===== RECORDED INFORMATION

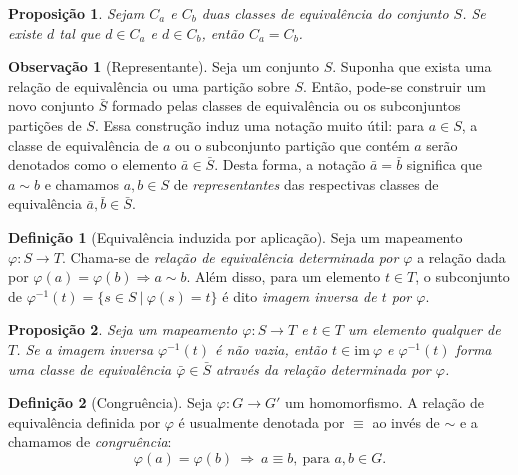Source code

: \documentclass[a4paper,12pt]{report}
\theoremstyle{plain}
\newtheorem{proposicao}{Proposição}[section]
\theoremstyle{definition}
\newtheorem{definicao}{Definição}[section]
\newtheorem{observacao}{Observação}[section]
\begin{document}
\begin{proposicao}
	Sejam \(C_a\) e \(C_b\) duas classes de equivalência do conjunto \(S\). Se existe \(d\) tal que \(d\in C_a\) e \(d\in C_b\), então \(C_a = C_b\).
\end{proposicao}

\begin{observacao}[Representante]
	Seja um conjunto \(S\). Suponha que exista uma relação de equivalência
	ou uma partição sobre \(S\). Então, pode-se construir um novo conjunto
	\(\bar{S}\) formado pelas classes de equivalência ou os subconjuntos
	partições de \(S\). Essa construção induz uma notação muito útil: para
	\(a\in S\), a classe de equivalência de \(a\) ou o subconjunto partição
	que contém \(a\) serão denotados como o elemento
	\(\bar{a} \in \bar{S}\). Desta forma, a notação \(\bar{a} = \bar{b}\)
	significa que \(a \sim b\) e chamamos \(a,b \in S\) de
	\emph{representantes} das respectivas classes de equivalência
	\(\bar{a}, \bar{b} \in \bar{S}\).
\end{observacao}

\begin{definicao}[Equivalência induzida por aplicação]
	Seja um mapeamento \(\varphi: S \longrightarrow T\).
	Chama-se de \emph{relação de equivalência determinada por \(\varphi\)} a
	relação dada por \(\varphi(a) = \varphi(b) \Rightarrow a \sim b\). Além
	disso, para um elemento \(t\in T\), o subconjunto de
	\(\varphi^{-1}(t) = \{s \in S\ | \ \varphi(s) = t\}\) é dito
	\emph{imagem inversa de \(t\) por \(\varphi\)}.
\end{definicao}

\begin{proposicao}
	Seja um mapeamento \(\varphi: S \longrightarrow T\)
	e \(t \in T\) um elemento qualquer de \(T\). Se a imagem inversa
	\(\varphi^{-1}(t)\) é não vazia, então \(t \in \text{im}\ \varphi\) e
	\(\varphi^{-1}(t)\) forma uma classe de equivalência
	\(\bar{\varphi}\in \bar{S}\) através da relação determinada por
	\(\varphi\).	
\end{proposicao}

\begin{definicao}[Congruência]
	Seja \(\varphi: G\longrightarrow G'\) um
	homomorfismo. A relação de equivalência definida por \(\varphi\) é
	usualmente denotada por \(\equiv\) ao invés de \(\sim\) e a chamamos de
	\emph{congruência}:
	\[\varphi(a) = \varphi(b) \ \Rightarrow \ a \equiv b, \ \text{para }a,b \in G.\]	
\end{definicao}
\end{document}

==========

- **GOAL OF THE EXERCISE**:
Copy out the whole listing word for word, except for any picture it includes.

- **OUTPUT BELOW**:
Source code

: \documentclass[a4paper,12pt]{report}
\theoremstyle{plain}
\newtheorem{proposicao}{Proposição}[section]
\theoremstyle{definition}
\newtheorem{definicao}{Definição}[section]
\newtheorem{observacao}{Observação}[section]
\begin{document}
\begin{proposicao}
	Sejam \(C_a\) e \(C_b\) duas classes de equivalência do conjunto \(S\). Se existe \(d\) tal que \(d\in C_a\) e \(d\in C_b\), então \(C_a = C_b\).
\end{proposicao}

\begin{observacao}[Representante]
	Seja um conjunto \(S\). Suponha que exista uma relação de equivalência
	ou uma partição sobre \(S\). Então, pode-se construir um novo conjunto
	\(\bar{S}\) formado pelas classes de equivalência ou os subconjuntos
	partições de \(S\). Essa construção induz uma notação muito útil: para
	\(a\in S\), a classe de equivalência de \(a\) ou o subconjunto partição
	que contém \(a\) serão denotados como o elemento
	\(\bar{a} \in \bar{S}\). Desta forma, a notação \(\bar{a} = \bar{b}\)
	significa que \(a \sim b\) e chamamos \(a,b \in S\) de
	\emph{representantes} das respectivas classes de equivalência
	\(\bar{a}, \bar{b} \in \bar{S}\).
\end{observacao}

\begin{definicao}[Equivalência induzida por aplicação]
	Seja um mapeamento \(\varphi: S \longrightarrow T\).
	Chama-se de \emph{relação de equivalência determinada por \(\varphi\)} a
	relação dada por \(\varphi(a) = \varphi(b) \Rightarrow a \sim b\). Além
	disso, para um elemento \(t\in T\), o subconjunto de
	\(\varphi^{-1}(t) = \{s \in S\ | \ \varphi(s) = t\}\) é dito
	\emph{imagem inversa de \(t\) por \(\varphi\)}.
\end{definicao}

\begin{proposicao}
	Seja um mapeamento \(\varphi: S \longrightarrow T\)
	e \(t \in T\) um elemento qualquer de \(T\). Se a imagem inversa
	\(\varphi^{-1}(t)\) é não vazia, então \(t \in \text{im}\ \varphi\) e
	\(\varphi^{-1}(t)\) forma uma classe de equivalência
	\(\bar{\varphi}\in \bar{S}\) através da relação determinada por
	\(\varphi\).	
\end{proposicao}

\begin{definicao}[Congruência]
	Seja \(\varphi: G\longrightarrow G'\) um
	homomorfismo. A relação de equivalência definida por \(\varphi\) é
	usualmente denotada por \(\equiv\) ao invés de \(\sim\) e a chamamos de
	\emph{congruência}:
	\[\varphi(a) = \varphi(b) \ \Rightarrow \ a \equiv b, \ \text{para }a,b \in G.\]	
\end{definicao}
\end{document}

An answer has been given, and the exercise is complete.